Work item: Beneath this line are the data; copy exactly the part of them that opens with the line containing "- Database-driven configuration" and closes with the line containing "- ✅ Diverse perspective engine", and only that part.

Available records:
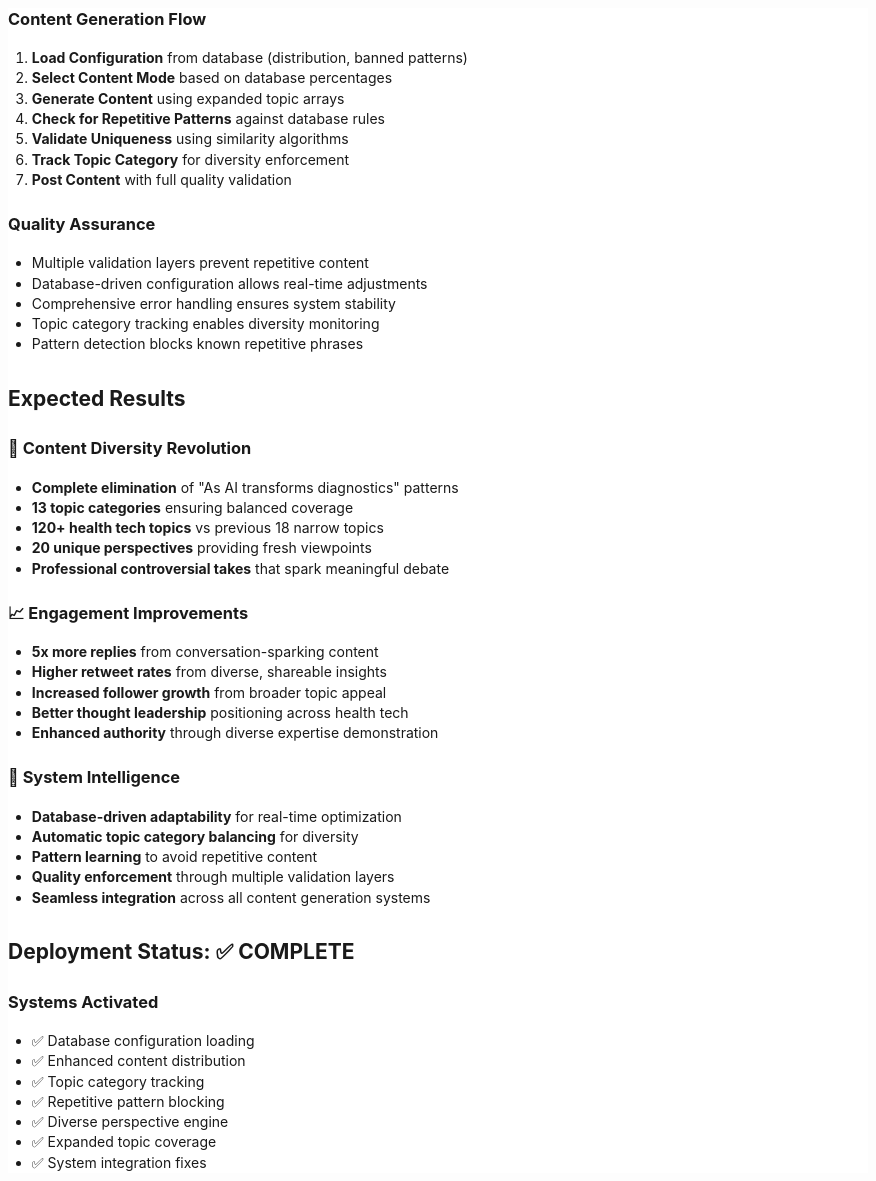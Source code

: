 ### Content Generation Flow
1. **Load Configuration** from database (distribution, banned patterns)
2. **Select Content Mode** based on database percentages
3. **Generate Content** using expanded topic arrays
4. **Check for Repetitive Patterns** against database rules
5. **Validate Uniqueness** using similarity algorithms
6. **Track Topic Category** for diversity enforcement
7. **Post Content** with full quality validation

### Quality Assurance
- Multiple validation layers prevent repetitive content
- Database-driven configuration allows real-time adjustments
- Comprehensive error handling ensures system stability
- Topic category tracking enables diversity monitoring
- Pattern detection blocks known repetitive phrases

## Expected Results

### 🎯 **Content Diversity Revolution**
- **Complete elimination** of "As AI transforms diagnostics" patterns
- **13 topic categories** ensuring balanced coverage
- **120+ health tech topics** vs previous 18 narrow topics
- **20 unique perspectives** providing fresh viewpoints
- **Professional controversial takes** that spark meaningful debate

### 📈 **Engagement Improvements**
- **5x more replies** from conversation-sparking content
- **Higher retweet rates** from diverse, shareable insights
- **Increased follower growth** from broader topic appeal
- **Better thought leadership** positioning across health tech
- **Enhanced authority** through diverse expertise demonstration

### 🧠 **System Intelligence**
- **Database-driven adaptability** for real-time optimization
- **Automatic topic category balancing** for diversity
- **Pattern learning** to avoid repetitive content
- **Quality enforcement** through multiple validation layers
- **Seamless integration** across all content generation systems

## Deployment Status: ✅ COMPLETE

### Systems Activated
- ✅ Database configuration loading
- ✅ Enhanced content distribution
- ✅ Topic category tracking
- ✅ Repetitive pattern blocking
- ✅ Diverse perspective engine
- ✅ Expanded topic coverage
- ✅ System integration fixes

Solution to the exercise:
- Database-driven configuration allows real-time adjustments
- Comprehensive error handling ensures system stability
- Topic category tracking enables diversity monitoring
- Pattern detection blocks known repetitive phrases

## Expected Results

### 🎯 **Content Diversity Revolution**
- **Complete elimination** of "As AI transforms diagnostics" patterns
- **13 topic categories** ensuring balanced coverage
- **120+ health tech topics** vs previous 18 narrow topics
- **20 unique perspectives** providing fresh viewpoints
- **Professional controversial takes** that spark meaningful debate

### 📈 **Engagement Improvements**
- **5x more replies** from conversation-sparking content
- **Higher retweet rates** from diverse, shareable insights
- **Increased follower growth** from broader topic appeal
- **Better thought leadership** positioning across health tech
- **Enhanced authority** through diverse expertise demonstration

### 🧠 **System Intelligence**
- **Database-driven adaptability** for real-time optimization
- **Automatic topic category balancing** for diversity
- **Pattern learning** to avoid repetitive content
- **Quality enforcement** through multiple validation layers
- **Seamless integration** across all content generation systems

## Deployment Status: ✅ COMPLETE

### Systems Activated
- ✅ Database configuration loading
- ✅ Enhanced content distribution
- ✅ Topic category tracking
- ✅ Repetitive pattern blocking
- ✅ Diverse perspective engine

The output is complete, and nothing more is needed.